Topics: Second Grade, Science
Wild weather is fascinating to most kids. Did your child ever wonder what would happen if he was able to create lightening at will?
On stormy days, the moving air in clouds makes ice and water droplets and ice rub together. That rubbing charges them with static electricity. The result? The positive electrical charges float up near the top of the cloud and the larger ones, with negative charges, stay near the bottom. This separation of electrical charges is very unstable and lightning is the way the charges are equalized or become balanced.
You can create a similar affect at home. While this experiment won't produce something that can strike down trees and cause chaos, it does create an electrical discharge that's like a mini lightening bolt! Set it up on a non humid day, then turn the lights out for a super cool demonstration.
What You Need:
- Disposable aluminum pie plate
- Glue
- Pen
- Thumbtack
- Wool sock
- Big piece of Styrofoam (like the blocks that TVs or other electronics are packed in)
What You Do:
- Sit the pie plate on the thumbtack and then push the thumbtack through, so it comes up the center on the other side.

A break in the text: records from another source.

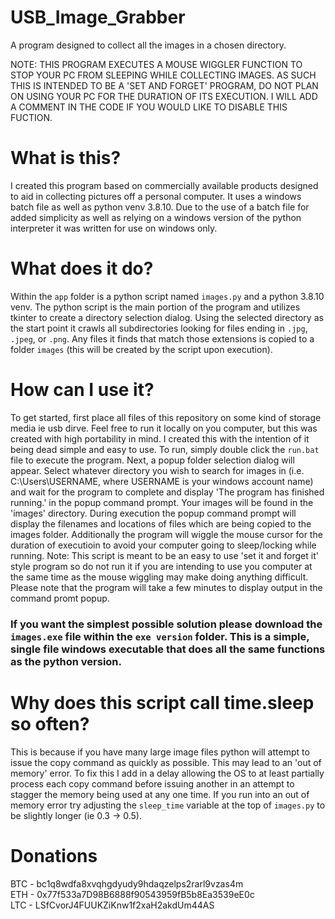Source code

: # USB_Image_Grabber
A program designed to collect all the images in a chosen directory. 

NOTE: THIS PROGRAM EXECUTES A MOUSE WIGGLER FUNCTION TO STOP YOUR PC FROM SLEEPING WHILE COLLECTING IMAGES. AS SUCH THIS IS INTENDED TO BE A 'SET AND FORGET' PROGRAM, DO NOT PLAN ON USING YOUR PC FOR THE DURATION OF ITS EXECUTION. I WILL ADD A COMMENT IN THE CODE IF YOU WOULD LIKE TO DISABLE THIS FUCTION.

# What is this?
I created this program based on commercially available products designed to aid in collecting pictures off a personal computer. It uses a windows batch file as well as python venv 3.8.10. Due to the use of a batch file for added simplicity as well as relying on a windows version of the python interpreter it was written for use on windows only.

# What does it do?
Within the `app` folder is a python script named `images.py` and a python 3.8.10 venv. The python script is the main portion of the program and utilizes tkinter to create a directory selection dialog. Using the selected directory as the start point it crawls all subdirectories looking for files ending in `.jpg`, `.jpeg`, or `.png`. Any files it finds that match those extensions is copied to a folder `images` (this will be created by the script upon execution).

# How can I use it?
To get started, first place all files of this repository on some kind of storage media ie usb dirve. Feel free to run it locally on you computer, but this was created with high portability in mind. I created this with the intention of it being dead simple and easy to use. To run, simply double click the `run.bat` file to execute the program. Next, a popup folder selection dialog will appear. Select whatever directory you wish to search for images in (i.e. C:\Users\USERNAME, where USERNAME is your windows account name) and wait for the program to complete and display 'The program has finished running.' in the popup command prompt. Your images will be found in the 'images' directory. During execution the popup command prompt will display the filenames and locations of files which are being copied to the images folder. Additionally the program will wiggle the mouse cursor for the duration of executioin to avoid your computer going to sleep/locking while running. Note: This script is meant to be an easy to use 'set it and forget it' style program so do not run it if you are intending to use you computer at the same time as the mouse wiggling may make doing anything difficult. Please note that the program will take a few minutes to display output in the command promt popup.
### If you want the simplest possible solution please download the `images.exe` file within the `exe version` folder. This is a simple, single file windows executable that does all the same functions as the python version.

# Why does this script call time.sleep so often?
This is because if you have many large image files python will attempt to issue the copy command as quickly as possible. This may lead to an 'out of memory' error. To fix this I add in a delay allowing the OS to at least partially process each copy command before issuing another in an attempt to stagger the memory being used at any one time. If you run into an out of memory error try adjusting the `sleep_time` variable at the top of `images.py` to be slightly longer (ie 0.3 -> 0.5).

# Donations
BTC - bc1q8wdfa8xvqhgdyudy9hdaqzelps2rarl9vzas4m <br/>
ETH - 0x77f533a7D98B6888f90543959fB5b8Ea3539eE0c <br/>
LTC - LSfCvorJ4FUUKZiKnw1f2xaH2akdUm44AS  <br/>
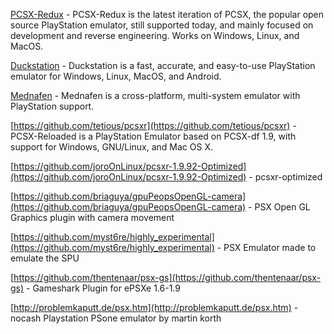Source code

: [PCSX-Redux](https://github.com/grumpycoders/pcsx-redux#pcsx-redux) - PCSX-Redux is the latest iteration of PCSX, the popular open source PlayStation emulator, still supported today, and mainly focused on development and reverse engineering. Works on Windows, Linux, and MacOS.

[Duckstation](https://github.com/stenzek/duckstation) - Duckstation is a fast, accurate, and easy-to-use PlayStation emulator for Windows, Linux, MacOS, and Android.

[Mednafen](https://www.emutopia.com/index.php/emulators/item/389-multi-system/328-mednafen) - Mednafen is a cross-platform, multi-system emulator with PlayStation support.

[https://github.com/tetious/pcsxr](https://github.com/tetious/pcsxr) -  PCSX-Reloaded is a PlayStation Emulator based on PCSX-df 1.9, with support for Windows, GNU/Linux, and Mac OS X.

[https://github.com/joroOnLinux/pcsxr-1.9.92-Optimized](https://github.com/joroOnLinux/pcsxr-1.9.92-Optimized) - pcsxr-optimized

[https://github.com/briaguya/gpuPeopsOpenGL-camera](https://github.com/briaguya/gpuPeopsOpenGL-camera) -  PSX Open GL Graphics plugin with camera movement

[https://github.com/myst6re/highly_experimental](https://github.com/myst6re/highly_experimental) -  PSX Emulator made to emulate the SPU

[https://github.com/thentenaar/psx-gs](https://github.com/thentenaar/psx-gs) -  Gameshark Plugin for ePSXe 1.6-1.9

[http://problemkaputt.de/psx.htm](http://problemkaputt.de/psx.htm) - nocash Playstation PSone emulator by martin korth  
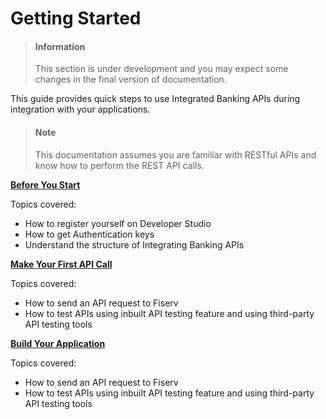 # Getting Started

<!-- theme: info -->
> #### Information
>
> This section is under development and you may expect some changes in the final version of documentation.


This guide provides quick steps to use Integrated Banking  APIs during integration with your applications.

> #### Note
>
> This documentation assumes you are familiar with RESTful APIs and know how to perform the REST API calls.



[**Before You Start**](#../docs?path=docs/getting-started/before-you-start.md)

Topics covered:
-	How to register yourself on Developer Studio
-	How to get Authentication keys 
-	Understand the structure of Integrating Banking APIs


[**Make Your First API Call**](#../docs?path=docs/getting-started/make-your-first-api-call.md)

Topics covered:
-	How to send an API request to Fiserv 
-	How to test APIs using inbuilt API testing feature and using third-party API testing tools


[**Build Your Application**](#../docs?path=docs/getting-started/build-your-api.md)

Topics covered:
-	How to send an API request to Fiserv 
-	How to test APIs using inbuilt API testing feature and using third-party API testing tools
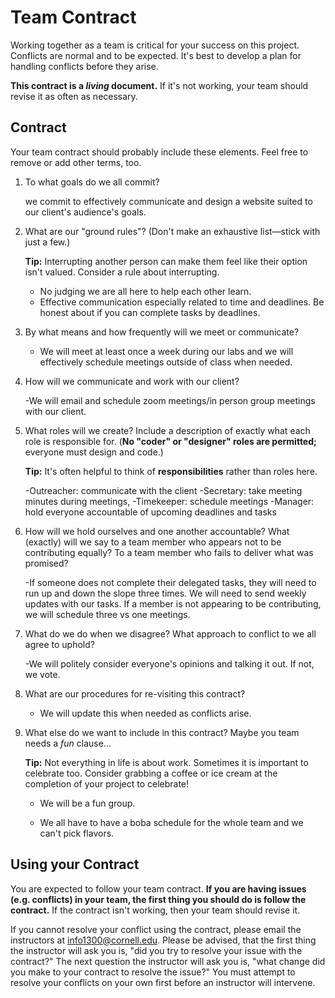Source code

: # Team Contract

Working together as a team is critical for your success on this project. Conflicts are normal and to be expected. It's best to develop a plan for handling conflicts before they arise.

**This contract is a _living_ document.** If it's not working, your team should revise it as often as necessary.

## Contract

Your team contract should probably include these elements. Feel free to remove or add other terms, too.

1. To what goals do we all commit?

    we commit to effectively communicate and design a website suited to our client's audience's goals.

2. What are our "ground rules"? (Don't make an exhaustive list—stick with just a few.)

    **Tip:** Interrupting another person can make them feel like their option isn't valued. Consider a rule about interrupting.

    - No judging we are all here to help each other learn.
    - Effective communication especially related to time and deadlines. Be honest about if you can complete tasks by deadlines.

3. By what means and how frequently will we meet or communicate?

    - We will meet at least once a week during our labs and we will effectively schedule meetings outside of class when needed.

4. How will we communicate and work with our client?

    -We will email and schedule zoom meetings/in person group meetings with our client.

5. What roles will we create? Include a description of exactly what each role is responsible for. (**No "coder" or "designer" roles are permitted;** everyone must design and code.)

    **Tip:** It's often helpful to think of **responsibilities** rather than roles here.

    -Outreacher: communicate with the client
    -Secretary: take meeting minutes during meetings,
    -Timekeeper: schedule meetings
    -Manager: hold everyone accountable of upcoming deadlines and tasks


6. How will we hold ourselves and one another accountable? What (exactly) will we say to a team member who appears not to be contributing equally? To a team member who fails to deliver what was promised?

    -If someone does not complete their delegated tasks, they will need to run up and down the slope three times. We will need to send weekly updates with our tasks. If a member is not appearing to be contributing, we will schedule three vs one meetings.

7. What do we do when we disagree? What approach to conflict to we all agree to uphold?

    -We will politely consider everyone's opinions and talking it out. If not, we vote.

8. What are our procedures for re-visiting this contract?

    - We will update this when needed as conflicts arise.

9. What else do we want to include in this contract? Maybe you team needs a _fun_ clause...

    **Tip:** Not everything in life is about work. Sometimes it is important to celebrate too. Consider grabbing a coffee or ice cream at the completion of your project to celebrate!

    - We will be a fun group.

    - We all have to have a boba schedule for the whole team and we can't pick flavors.


## Using your Contract

You are expected to follow your team contract. **If you are having issues (e.g. conflicts) in your team, the first thing you should do is follow the contract.** If the contract isn't working, then your team should revise it.

If you cannot resolve your conflict using the contract, please email the instructors at <info1300@cornell.edu>. Please be advised, that the first thing the instructor will ask you is, "did you try to resolve your issue with the contract?" The next question the instructor will ask you is, "what change did you make to your contract to resolve the issue?" You must attempt to resolve your conflicts on your own first before an instructor will intervene.
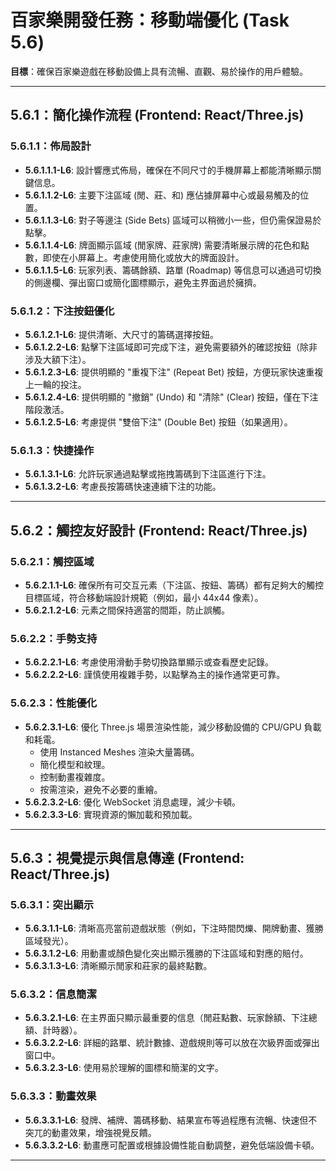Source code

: # 百家樂開發任務：移動端優化 (Task 5.6)

**目標**：確保百家樂遊戲在移動設備上具有流暢、直觀、易於操作的用戶體驗。

---

## 5.6.1：簡化操作流程 (Frontend: React/Three.js)

### 5.6.1.1：佈局設計
-   **5.6.1.1.1-L6**: 設計響應式佈局，確保在不同尺寸的手機屏幕上都能清晰顯示關鍵信息。
-   **5.6.1.1.2-L6**: 主要下注區域 (閒、莊、和) 應佔據屏幕中心或最易觸及的位置。
-   **5.6.1.1.3-L6**: 對子等邊注 (Side Bets) 區域可以稍微小一些，但仍需保證易於點擊。
-   **5.6.1.1.4-L6**: 牌面顯示區域 (閒家牌、莊家牌) 需要清晰展示牌的花色和點數，即使在小屏幕上。考慮使用簡化或放大的牌面設計。
-   **5.6.1.1.5-L6**: 玩家列表、籌碼餘額、路單 (Roadmap) 等信息可以通過可切換的側邊欄、彈出窗口或簡化圖標顯示，避免主界面過於擁擠。

### 5.6.1.2：下注按鈕優化
-   **5.6.1.2.1-L6**: 提供清晰、大尺寸的籌碼選擇按鈕。
-   **5.6.1.2.2-L6**: 點擊下注區域即可完成下注，避免需要額外的確認按鈕（除非涉及大額下注）。
-   **5.6.1.2.3-L6**: 提供明顯的 "重複下注" (Repeat Bet) 按鈕，方便玩家快速重複上一輪的投注。
-   **5.6.1.2.4-L6**: 提供明顯的 "撤銷" (Undo) 和 "清除" (Clear) 按鈕，僅在下注階段激活。
-   **5.6.1.2.5-L6**: 考慮提供 "雙倍下注" (Double Bet) 按鈕（如果適用）。

### 5.6.1.3：快捷操作
-   **5.6.1.3.1-L6**: 允許玩家通過點擊或拖拽籌碼到下注區進行下注。
-   **5.6.1.3.2-L6**: 考慮長按籌碼快速連續下注的功能。

---

## 5.6.2：觸控友好設計 (Frontend: React/Three.js)

### 5.6.2.1：觸控區域
-   **5.6.2.1.1-L6**: 確保所有可交互元素（下注區、按鈕、籌碼）都有足夠大的觸控目標區域，符合移動端設計規範（例如，最小 44x44 像素）。
-   **5.6.2.1.2-L6**: 元素之間保持適當的間距，防止誤觸。

### 5.6.2.2：手勢支持
-   **5.6.2.2.1-L6**: 考慮使用滑動手勢切換路單顯示或查看歷史記錄。
-   **5.6.2.2.2-L6**: 謹慎使用複雜手勢，以點擊為主的操作通常更可靠。

### 5.6.2.3：性能優化
-   **5.6.2.3.1-L6**: 優化 Three.js 場景渲染性能，減少移動設備的 CPU/GPU 負載和耗電。
    -   使用 Instanced Meshes 渲染大量籌碼。
    -   簡化模型和紋理。
    -   控制動畫複雜度。
    -   按需渲染，避免不必要的重繪。
-   **5.6.2.3.2-L6**: 優化 WebSocket 消息處理，減少卡頓。
-   **5.6.2.3.3-L6**: 實現資源的懶加載和預加載。

---

## 5.6.3：視覺提示與信息傳達 (Frontend: React/Three.js)

### 5.6.3.1：突出顯示
-   **5.6.3.1.1-L6**: 清晰高亮當前遊戲狀態（例如，下注時間閃爍、開牌動畫、獲勝區域發光）。
-   **5.6.3.1.2-L6**: 用動畫或顏色變化突出顯示獲勝的下注區域和對應的賠付。
-   **5.6.3.1.3-L6**: 清晰顯示閒家和莊家的最終點數。

### 5.6.3.2：信息簡潔
-   **5.6.3.2.1-L6**: 在主界面只顯示最重要的信息（閒莊點數、玩家餘額、下注總額、計時器）。
-   **5.6.3.2.2-L6**: 詳細的路單、統計數據、遊戲規則等可以放在次級界面或彈出窗口中。
-   **5.6.3.2.3-L6**: 使用易於理解的圖標和簡潔的文字。

### 5.6.3.3：動畫效果
-   **5.6.3.3.1-L6**: 發牌、補牌、籌碼移動、結果宣布等過程應有流暢、快速但不突兀的動畫效果，增強視覺反饋。
-   **5.6.3.3.2-L6**: 動畫應可配置或根據設備性能自動調整，避免低端設備卡頓。

---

- Position the pen on top of the thumbtack, with the writing side facing up. If the pen won't stay attached simply by spiking it on the tack, glue it so it's secure.
- Ask your child to rub the wool sock vigorously back and forth across the Styrofoam.
- Have her grab the pen and use it like a handle to lift the pie plate carefully onto the Styrofoam. Make sure that neither of you touch the pie plate itself, as this will ruin the experiment!
- Darken the room by closing all curtains and shutting off all lights. (This will make the lightening look much more dramatic.)
- Now let your child choose a person to be struck by "lightening". Whoever it is should slowly bring a finger closer and closer to the pie plate.
- Zap! Not only should a small bolt of lightening be visible, but the person who volunteered a finger should feel a small spark and everyone should hear it, too.
While real lightening is obviously much more powerful, this mini lightening works on the same principal. The sock and Styrofoam create static electricity. The spark that jumps from the pie plate is like lighting, though much, much smaller in scale.